Give the data again in full. Keep every line the same.

Supplied material section start

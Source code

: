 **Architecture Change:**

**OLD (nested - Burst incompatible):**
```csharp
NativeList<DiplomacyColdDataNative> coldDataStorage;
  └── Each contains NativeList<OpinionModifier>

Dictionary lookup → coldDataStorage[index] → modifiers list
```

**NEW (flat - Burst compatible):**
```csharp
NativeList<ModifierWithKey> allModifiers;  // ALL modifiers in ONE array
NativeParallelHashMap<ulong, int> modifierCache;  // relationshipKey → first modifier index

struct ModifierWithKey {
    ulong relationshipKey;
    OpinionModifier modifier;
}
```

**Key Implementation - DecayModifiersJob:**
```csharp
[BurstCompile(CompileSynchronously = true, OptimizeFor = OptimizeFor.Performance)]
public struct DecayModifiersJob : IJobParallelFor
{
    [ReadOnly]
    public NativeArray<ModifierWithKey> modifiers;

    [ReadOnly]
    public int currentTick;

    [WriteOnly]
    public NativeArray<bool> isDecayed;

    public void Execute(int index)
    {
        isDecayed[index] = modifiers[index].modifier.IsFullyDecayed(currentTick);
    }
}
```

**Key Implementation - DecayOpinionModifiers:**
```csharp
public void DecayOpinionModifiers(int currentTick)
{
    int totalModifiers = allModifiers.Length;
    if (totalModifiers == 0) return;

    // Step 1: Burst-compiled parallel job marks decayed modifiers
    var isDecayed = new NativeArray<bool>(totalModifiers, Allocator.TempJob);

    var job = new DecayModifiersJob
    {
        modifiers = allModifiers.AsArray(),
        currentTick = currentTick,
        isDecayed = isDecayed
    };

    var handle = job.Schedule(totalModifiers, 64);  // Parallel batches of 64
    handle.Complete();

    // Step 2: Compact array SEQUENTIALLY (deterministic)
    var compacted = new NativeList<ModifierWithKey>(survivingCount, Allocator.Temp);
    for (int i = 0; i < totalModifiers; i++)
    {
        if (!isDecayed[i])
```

Supplied material section end

* Written answer:
Source code

: **Architecture Change:**

**OLD (nested - Burst incompatible):**
```csharp
NativeList<DiplomacyColdDataNative> coldDataStorage;
  └── Each contains NativeList<OpinionModifier>

Dictionary lookup → coldDataStorage[index] → modifiers list
```

**NEW (flat - Burst compatible):**
```csharp
NativeList<ModifierWithKey> allModifiers;  // ALL modifiers in ONE array
NativeParallelHashMap<ulong, int> modifierCache;  // relationshipKey → first modifier index

struct ModifierWithKey {
    ulong relationshipKey;
    OpinionModifier modifier;
}
```

**Key Implementation - DecayModifiersJob:**
```csharp
[BurstCompile(CompileSynchronously = true, OptimizeFor = OptimizeFor.Performance)]
public struct DecayModifiersJob : IJobParallelFor
{
    [ReadOnly]
    public NativeArray<ModifierWithKey> modifiers;

    [ReadOnly]
    public int currentTick;

    [WriteOnly]
    public NativeArray<bool> isDecayed;

    public void Execute(int index)
    {
        isDecayed[index] = modifiers[index].modifier.IsFullyDecayed(currentTick);
    }
}
```

**Key Implementation - DecayOpinionModifiers:**
```csharp
public void DecayOpinionModifiers(int currentTick)
{
    int totalModifiers = allModifiers.Length;
    if (totalModifiers == 0) return;

    // Step 1: Burst-compiled parallel job marks decayed modifiers
    var isDecayed = new NativeArray<bool>(totalModifiers, Allocator.TempJob);

    var job = new DecayModifiersJob
    {
        modifiers = allModifiers.AsArray(),
        currentTick = currentTick,
        isDecayed = isDecayed
    };

    var handle = job.Schedule(totalModifiers, 64);  // Parallel batches of 64
    handle.Complete();

    // Step 2: Compact array SEQUENTIALLY (deterministic)
    var compacted = new NativeList<ModifierWithKey>(survivingCount, Allocator.Temp);
    for (int i = 0; i < totalModifiers; i++)
    {
        if (!isDecayed[i])
```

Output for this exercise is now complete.